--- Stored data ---
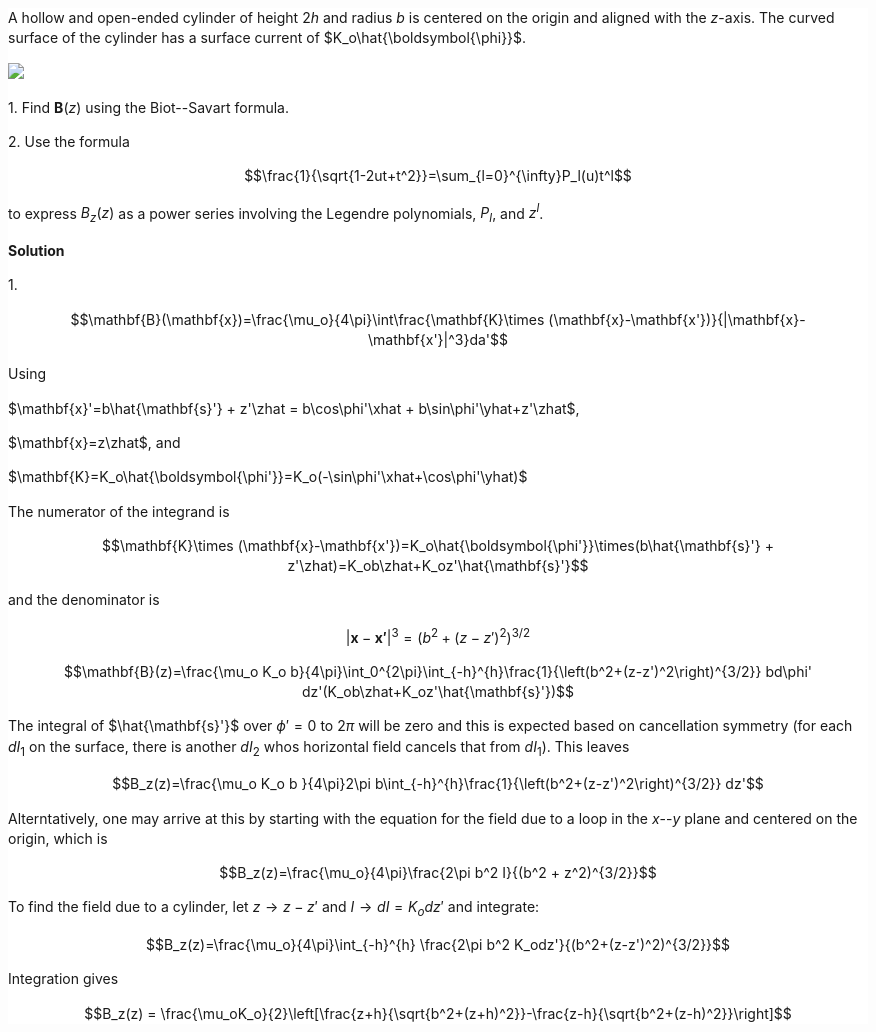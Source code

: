 A hollow and open-ended cylinder of height $2h$ and radius $b$ is centered on the origin and aligned with the $z$-axis. The curved surface of the cylinder has a surface current of $K_o\hat{\boldsymbol{\phi}}$.

<img src="figures/cylinder_surface_current.svg"/>

1\. Find $\mathbf{B}(z)$ using the Biot--Savart formula.

2\. Use the formula

$$\frac{1}{\sqrt{1-2ut+t^2}}=\sum_{l=0}^{\infty}P_l(u)t^l$$

to express $B_z(z)$ as a power series involving the Legendre polynomials, $P_l$, and $z^l$.

**Solution**

1\.

$$\mathbf{B}(\mathbf{x})=\frac{\mu_o}{4\pi}\int\frac{\mathbf{K}\times (\mathbf{x}-\mathbf{x'})}{|\mathbf{x}-\mathbf{x'}|^3}da'$$

Using

$\mathbf{x}'=b\hat{\mathbf{s}'} + z'\zhat = b\cos\phi'\xhat + b\sin\phi'\yhat+z'\zhat$,

$\mathbf{x}=z\zhat$, and

$\mathbf{K}=K_o\hat{\boldsymbol{\phi'}}=K_o(-\sin\phi'\xhat+\cos\phi'\yhat)$

The numerator of the integrand is

$$\mathbf{K}\times (\mathbf{x}-\mathbf{x'})=K_o\hat{\boldsymbol{\phi'}}\times(b\hat{\mathbf{s}'} + z'\zhat)=K_ob\zhat+K_oz'\hat{\mathbf{s}'}$$

and the denominator is

$$|\mathbf{x}-\mathbf{x'}|^3=\left(b^2+(z-z')^2\right)^{3/2}$$

$$\mathbf{B}(z)=\frac{\mu_o K_o b}{4\pi}\int_0^{2\pi}\int_{-h}^{h}\frac{1}{\left(b^2+(z-z')^2\right)^{3/2}} bd\phi' dz'(K_ob\zhat+K_oz'\hat{\mathbf{s}'})$$

The integral of $\hat{\mathbf{s}'}$ over $\phi'=0$ to $2\pi$ will be zero and this is expected based on cancellation symmetry (for each $dI_1$ on the surface, there is another $dI_2$ whos horizontal field cancels that from $dI_1$). This leaves

$$B_z(z)=\frac{\mu_o K_o b }{4\pi}2\pi b\int_{-h}^{h}\frac{1}{\left(b^2+(z-z')^2\right)^{3/2}}  dz'$$

Alterntatively, one may arrive at this by starting with the equation for the field due to a loop in the $x$--$y$ plane and centered on the origin, which is 

$$B_z(z)=\frac{\mu_o}{4\pi}\frac{2\pi b^2 I}{(b^2 + z^2)^{3/2}}$$

To find the field due to a cylinder, let $z\rightarrow z-z'$ and $I\rightarrow dI=K_odz'$ and integrate:

$$B_z(z)=\frac{\mu_o}{4\pi}\int_{-h}^{h} \frac{2\pi b^2 K_odz'}{(b^2+(z-z')^2)^{3/2}}$$

Integration gives

$$B_z(z) = \frac{\mu_oK_o}{2}\left[\frac{z+h}{\sqrt{b^2+(z+h)^2}}-\frac{z-h}{\sqrt{b^2+(z-h)^2}}\right]$$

--- WHAT THE TASK REQUIRES ---
Print only these lines, exactly: the one containing "Integration gives" and all after it to the end of the entries.

--- TASK ANSWER ---
Integration gives

$$B_z(z) = \frac{\mu_oK_o}{2}\left[\frac{z+h}{\sqrt{b^2+(z+h)^2}}-\frac{z-h}{\sqrt{b^2+(z-h)^2}}\right]$$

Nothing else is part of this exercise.